Meantime: Alberta’s Education Minister Adrana LaGrange on a Saturday afternoon made labour history. Over 20,000 temporary teachers, bus drivers, custodial staff and education assistants were cut from the education payroll setting off sparks across the province. Couldn’t some of these front-line workers in the K-12 education system been re-deployed, for instance, to support parents who must now home-school their children (and not as a matter of choice, we might add)? Minister LaGrange, surely you can do better. And if you can’t then who can?


The smartest leaders always pay attention to what’s on the periphery. The best leaders are also quick to shift gears and avert calamity when they’re wrong.

Our leaders need your help — your unvarnished solutions — how to score from behind the net. How to win when you’re behind on the scoreboard. We know they’re watching this space.

No reasonable idea should be off the table. We’ll see to it that they’re not. Please comment or click on this link to write into our virtual town hall.

This column is the consensus opinion of the writers Donna Kennedy-Glans & Don Hill. If you haven’t already, please subscribe to BEYOND POLARITY — scroll down on your phone or tablet (or look to the right in the panel beside this post). Enter your email to FOLLOW, a wheel spins, hamsters get fed.




2 thoughts on “We’re back…

  1. I really like the idea of using radio to reach out to Alberta’s seniors! CKUA Radio broadcasts throughout the province and offers a variety of programming. It might be worth exploring with them the idea of a special daily broadcast aimed at seniors featuring music and information targeting these folks. Ken Regan (recently retired) might be a great host.

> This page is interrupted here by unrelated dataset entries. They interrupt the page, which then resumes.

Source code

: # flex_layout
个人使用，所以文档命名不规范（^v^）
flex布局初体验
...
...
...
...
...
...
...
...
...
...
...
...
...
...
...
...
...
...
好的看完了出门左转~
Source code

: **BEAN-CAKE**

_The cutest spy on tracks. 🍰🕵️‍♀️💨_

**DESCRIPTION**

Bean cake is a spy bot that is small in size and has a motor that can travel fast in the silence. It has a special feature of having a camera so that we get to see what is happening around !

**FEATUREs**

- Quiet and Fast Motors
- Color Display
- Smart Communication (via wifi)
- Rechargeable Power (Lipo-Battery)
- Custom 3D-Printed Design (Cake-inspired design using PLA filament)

  2. Thanks for this. These are challenging and even frightening days for any government, let alone one so dependent on oil royalties.

    However, some of the actions of the government, including those that you have highlighted, are beyond concerning as a citizen of this province. You used the phrase ‘tone-deaf’, but the government actions are more than that. The budget that was passed without real debate was totally unrealistic, and it was known at the time. The UCP are eroding the foundations of our health system, our education system, and our very democracy (Bill 10?). My communications to my MLA are not responded to except by the office constituency manager; arranged phone calls don’t happen. (I know they are busy; I was pleased that the manager got back to me). Tensions have risen on all fronts, as initial attempts to present logical arguments were met with non-responses, which in turn resulted in more heated rhetoric, more non-responses or deprecating/denigrating comments, and relationships spiraled out of control. At least one MLA hung up on a constituent. A minister of the government confronted a citizen on the citizen’s driveway! The premier is promoting business interests of friends and former colleagues. Flagrant conflicts of interest are seemingly brushed aside.

    I’m not seeing a government interested at all in the solutions that citizens propose to ‘score from behind the net’ unless they fit with the party ideology. Kenney’s comment from the lifetime of several weeks ago sums it up, “Well we DO have a majority”.